Chandra Locates Mother Lode of Planetary Ore in Colliding Galaxies
This montage of Chandra images shows a pair of interacting galaxies known as The Antennae. Rich deposits of neon, magnesium, and silicon were discovered in the interstellar gas of this system.
The top image, a wide field X-ray view, reveals spectacular loops of hot gas spreading out from the southern part of The Antenna into intergalactic space. Also shown are huge clouds of multimillion degree gas and bright point like sources due to neutron stars and black holes. The image is color coded so that low, medium and high energy X-rays appear as red, green and blue, respectively.
Direct hits between stars are extremely rare when galaxies collide, but huge gas clouds can crash into each other at high speeds, creating shock waves that heat the clouds and the surrounding gas to millions of degrees. In the closeup view on the lower left, also color coded by X-ray energies, the point sources have been taken out to emphasize the hot gas clouds in the central regions of The Antennae.
Collisions between the gas clouds may trigger a stellar baby boom. The most massive of these young stars race through their evolution in a few million years and explode as supernovas. Heavy elements manufactured inside these stars are blown away by the explosions that further heat the gas clouds and enrich them with heavy elements such as neon, magnesium, silicon and iron.
The image at the lower right is processed and color-coded to show regions rich in iron (red), magnesium (green) and silicon (blue). These are the types of elements that form the ultimate building blocks for habitable planets.

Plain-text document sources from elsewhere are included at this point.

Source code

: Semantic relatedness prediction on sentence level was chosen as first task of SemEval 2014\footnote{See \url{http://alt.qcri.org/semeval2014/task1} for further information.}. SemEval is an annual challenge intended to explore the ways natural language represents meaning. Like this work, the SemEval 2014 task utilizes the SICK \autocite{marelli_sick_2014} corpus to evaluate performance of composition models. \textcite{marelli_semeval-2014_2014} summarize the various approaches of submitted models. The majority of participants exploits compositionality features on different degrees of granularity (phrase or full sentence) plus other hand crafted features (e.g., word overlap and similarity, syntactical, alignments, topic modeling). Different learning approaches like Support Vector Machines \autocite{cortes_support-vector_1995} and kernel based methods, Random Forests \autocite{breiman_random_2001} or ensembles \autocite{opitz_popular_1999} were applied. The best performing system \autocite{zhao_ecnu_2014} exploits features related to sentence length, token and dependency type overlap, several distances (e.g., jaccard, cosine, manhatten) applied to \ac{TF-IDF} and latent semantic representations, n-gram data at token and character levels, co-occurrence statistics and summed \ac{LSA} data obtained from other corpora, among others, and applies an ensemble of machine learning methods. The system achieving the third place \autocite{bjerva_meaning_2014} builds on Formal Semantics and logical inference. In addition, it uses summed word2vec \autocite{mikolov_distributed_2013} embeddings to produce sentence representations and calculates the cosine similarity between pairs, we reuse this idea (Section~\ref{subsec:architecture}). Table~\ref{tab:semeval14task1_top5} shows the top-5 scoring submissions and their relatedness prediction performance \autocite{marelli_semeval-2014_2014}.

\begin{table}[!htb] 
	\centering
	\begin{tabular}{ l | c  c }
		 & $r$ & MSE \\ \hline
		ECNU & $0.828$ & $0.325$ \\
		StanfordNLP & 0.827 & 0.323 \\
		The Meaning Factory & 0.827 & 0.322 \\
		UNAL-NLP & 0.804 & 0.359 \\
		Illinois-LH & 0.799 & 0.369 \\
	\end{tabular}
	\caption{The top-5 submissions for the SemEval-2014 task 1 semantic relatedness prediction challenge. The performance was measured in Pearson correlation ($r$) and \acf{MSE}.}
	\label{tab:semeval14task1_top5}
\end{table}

Enrichment from supernovas occurs in all galaxies, but usually the new elements are observed in a highly diluted form as they are mixed up with the rest of the interstellar gas. This Chandra image is remarkable in that it shows clouds in which magnesium and silicon are 16 and 24 times as abundant as in the Sun.
As the enriched gas cools, a new generation of stars will form, and with them new planets. A number of studies indicate that clouds enriched in heavy elements are more likely to form stars with planetary systems. Several hundred million years from now, an unusually high number of planets may form in The Antennae.